### What to produce
Please give every entry again, exactly as it reads.

------------------------------------------------------------------------

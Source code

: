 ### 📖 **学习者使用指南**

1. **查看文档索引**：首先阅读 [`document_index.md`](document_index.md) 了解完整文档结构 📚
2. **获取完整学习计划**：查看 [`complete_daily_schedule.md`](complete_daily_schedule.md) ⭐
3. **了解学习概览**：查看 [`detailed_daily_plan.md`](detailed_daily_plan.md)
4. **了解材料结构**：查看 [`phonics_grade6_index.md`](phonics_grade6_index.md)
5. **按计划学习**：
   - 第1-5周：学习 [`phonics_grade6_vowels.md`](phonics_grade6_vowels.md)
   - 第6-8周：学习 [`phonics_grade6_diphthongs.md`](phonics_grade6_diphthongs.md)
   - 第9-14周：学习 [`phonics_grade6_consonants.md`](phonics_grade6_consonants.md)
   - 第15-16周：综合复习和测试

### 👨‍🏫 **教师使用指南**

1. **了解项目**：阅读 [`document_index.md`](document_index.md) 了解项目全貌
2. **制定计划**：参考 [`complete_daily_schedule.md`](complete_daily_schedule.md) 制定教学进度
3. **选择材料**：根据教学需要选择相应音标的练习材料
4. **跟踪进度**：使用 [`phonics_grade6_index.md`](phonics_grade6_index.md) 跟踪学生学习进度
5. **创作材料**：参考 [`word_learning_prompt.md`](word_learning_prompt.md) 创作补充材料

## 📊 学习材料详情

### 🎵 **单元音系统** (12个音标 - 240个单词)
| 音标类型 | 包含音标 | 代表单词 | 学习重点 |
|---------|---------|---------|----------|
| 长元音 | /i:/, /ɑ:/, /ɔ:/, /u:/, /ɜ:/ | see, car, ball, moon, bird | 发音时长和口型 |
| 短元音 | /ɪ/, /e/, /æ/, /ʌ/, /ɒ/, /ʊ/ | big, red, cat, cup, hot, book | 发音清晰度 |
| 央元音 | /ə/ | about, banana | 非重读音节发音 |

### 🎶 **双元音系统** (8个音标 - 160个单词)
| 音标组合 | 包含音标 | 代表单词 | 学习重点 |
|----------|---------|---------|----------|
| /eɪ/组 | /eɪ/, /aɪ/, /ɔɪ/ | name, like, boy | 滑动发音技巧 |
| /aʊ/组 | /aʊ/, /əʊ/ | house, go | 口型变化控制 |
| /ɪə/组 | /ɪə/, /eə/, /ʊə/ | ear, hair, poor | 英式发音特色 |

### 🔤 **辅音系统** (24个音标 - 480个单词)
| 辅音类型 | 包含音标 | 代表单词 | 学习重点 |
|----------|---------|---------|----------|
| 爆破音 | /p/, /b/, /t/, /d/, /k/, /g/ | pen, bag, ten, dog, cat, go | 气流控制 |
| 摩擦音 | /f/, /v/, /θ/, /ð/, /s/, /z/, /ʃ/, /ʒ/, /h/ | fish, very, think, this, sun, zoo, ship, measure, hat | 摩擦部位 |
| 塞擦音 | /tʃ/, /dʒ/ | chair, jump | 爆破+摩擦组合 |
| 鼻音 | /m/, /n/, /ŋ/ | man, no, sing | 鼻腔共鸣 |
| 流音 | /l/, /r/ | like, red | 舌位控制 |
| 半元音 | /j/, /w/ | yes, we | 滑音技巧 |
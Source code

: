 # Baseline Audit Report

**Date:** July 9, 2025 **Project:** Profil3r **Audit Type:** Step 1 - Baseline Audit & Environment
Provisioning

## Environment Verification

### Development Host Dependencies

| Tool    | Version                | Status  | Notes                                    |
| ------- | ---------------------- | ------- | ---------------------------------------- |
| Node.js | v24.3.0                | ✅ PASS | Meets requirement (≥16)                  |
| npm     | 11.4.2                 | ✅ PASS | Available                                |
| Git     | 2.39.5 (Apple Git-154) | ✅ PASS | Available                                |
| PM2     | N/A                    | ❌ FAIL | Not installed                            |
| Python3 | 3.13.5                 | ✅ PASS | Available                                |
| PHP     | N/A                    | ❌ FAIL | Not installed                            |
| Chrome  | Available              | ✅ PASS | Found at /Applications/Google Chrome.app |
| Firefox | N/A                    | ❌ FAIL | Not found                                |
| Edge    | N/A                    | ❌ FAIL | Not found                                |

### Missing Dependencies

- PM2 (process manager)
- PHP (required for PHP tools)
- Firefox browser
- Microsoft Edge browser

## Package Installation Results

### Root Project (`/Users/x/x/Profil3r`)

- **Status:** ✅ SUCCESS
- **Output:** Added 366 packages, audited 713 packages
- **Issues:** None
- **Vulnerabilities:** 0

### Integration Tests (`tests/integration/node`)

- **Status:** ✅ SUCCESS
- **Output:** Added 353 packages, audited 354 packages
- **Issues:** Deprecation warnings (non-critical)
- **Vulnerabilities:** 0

------------------------------------------------------------------------

### Task solution
Source code

: ### 📖 **学习者使用指南**

1. **查看文档索引**：首先阅读 [`document_index.md`](document_index.md) 了解完整文档结构 📚
2. **获取完整学习计划**：查看 [`complete_daily_schedule.md`](complete_daily_schedule.md) ⭐
3. **了解学习概览**：查看 [`detailed_daily_plan.md`](detailed_daily_plan.md)
4. **了解材料结构**：查看 [`phonics_grade6_index.md`](phonics_grade6_index.md)
5. **按计划学习**：
   - 第1-5周：学习 [`phonics_grade6_vowels.md`](phonics_grade6_vowels.md)
   - 第6-8周：学习 [`phonics_grade6_diphthongs.md`](phonics_grade6_diphthongs.md)
   - 第9-14周：学习 [`phonics_grade6_consonants.md`](phonics_grade6_consonants.md)
   - 第15-16周：综合复习和测试

### 👨‍🏫 **教师使用指南**

1. **了解项目**：阅读 [`document_index.md`](document_index.md) 了解项目全貌
2. **制定计划**：参考 [`complete_daily_schedule.md`](complete_daily_schedule.md) 制定教学进度
3. **选择材料**：根据教学需要选择相应音标的练习材料
4. **跟踪进度**：使用 [`phonics_grade6_index.md`](phonics_grade6_index.md) 跟踪学生学习进度
5. **创作材料**：参考 [`word_learning_prompt.md`](word_learning_prompt.md) 创作补充材料

## 📊 学习材料详情

### 🎵 **单元音系统** (12个音标 - 240个单词)
| 音标类型 | 包含音标 | 代表单词 | 学习重点 |
|---------|---------|---------|----------|
| 长元音 | /i:/, /ɑ:/, /ɔ:/, /u:/, /ɜ:/ | see, car, ball, moon, bird | 发音时长和口型 |
| 短元音 | /ɪ/, /e/, /æ/, /ʌ/, /ɒ/, /ʊ/ | big, red, cat, cup, hot, book | 发音清晰度 |
| 央元音 | /ə/ | about, banana | 非重读音节发音 |

### 🎶 **双元音系统** (8个音标 - 160个单词)
| 音标组合 | 包含音标 | 代表单词 | 学习重点 |
|----------|---------|---------|----------|
| /eɪ/组 | /eɪ/, /aɪ/, /ɔɪ/ | name, like, boy | 滑动发音技巧 |
| /aʊ/组 | /aʊ/, /əʊ/ | house, go | 口型变化控制 |
| /ɪə/组 | /ɪə/, /eə/, /ʊə/ | ear, hair, poor | 英式发音特色 |

### 🔤 **辅音系统** (24个音标 - 480个单词)
| 辅音类型 | 包含音标 | 代表单词 | 学习重点 |
|----------|---------|---------|----------|
| 爆破音 | /p/, /b/, /t/, /d/, /k/, /g/ | pen, bag, ten, dog, cat, go | 气流控制 |
| 摩擦音 | /f/, /v/, /θ/, /ð/, /s/, /z/, /ʃ/, /ʒ/, /h/ | fish, very, think, this, sun, zoo, ship, measure, hat | 摩擦部位 |
| 塞擦音 | /tʃ/, /dʒ/ | chair, jump | 爆破+摩擦组合 |
| 鼻音 | /m/, /n/, /ŋ/ | man, no, sing | 鼻腔共鸣 |
| 流音 | /l/, /r/ | like, red | 舌位控制 |
| 半元音 | /j/, /w/ | yes, we | 滑音技巧 |
Source code

: # Baseline Audit Report

**Date:** July 9, 2025 **Project:** Profil3r **Audit Type:** Step 1 - Baseline Audit & Environment
Provisioning

## Environment Verification

### Development Host Dependencies

| Tool    | Version                | Status  | Notes                                    |
| ------- | ---------------------- | ------- | ---------------------------------------- |
| Node.js | v24.3.0                | ✅ PASS | Meets requirement (≥16)                  |
| npm     | 11.4.2                 | ✅ PASS | Available                                |
| Git     | 2.39.5 (Apple Git-154) | ✅ PASS | Available                                |
| PM2     | N/A                    | ❌ FAIL | Not installed                            |
| Python3 | 3.13.5                 | ✅ PASS | Available                                |
| PHP     | N/A                    | ❌ FAIL | Not installed                            |
| Chrome  | Available              | ✅ PASS | Found at /Applications/Google Chrome.app |
| Firefox | N/A                    | ❌ FAIL | Not found                                |
| Edge    | N/A                    | ❌ FAIL | Not found                                |

### Missing Dependencies

- PM2 (process manager)
- PHP (required for PHP tools)
- Firefox browser
- Microsoft Edge browser

## Package Installation Results

### Root Project (`/Users/x/x/Profil3r`)

- **Status:** ✅ SUCCESS
- **Output:** Added 366 packages, audited 713 packages
- **Issues:** None
- **Vulnerabilities:** 0

### Integration Tests (`tests/integration/node`)

- **Status:** ✅ SUCCESS
- **Output:** Added 353 packages, audited 354 packages
- **Issues:** Deprecation warnings (non-critical)
- **Vulnerabilities:** 0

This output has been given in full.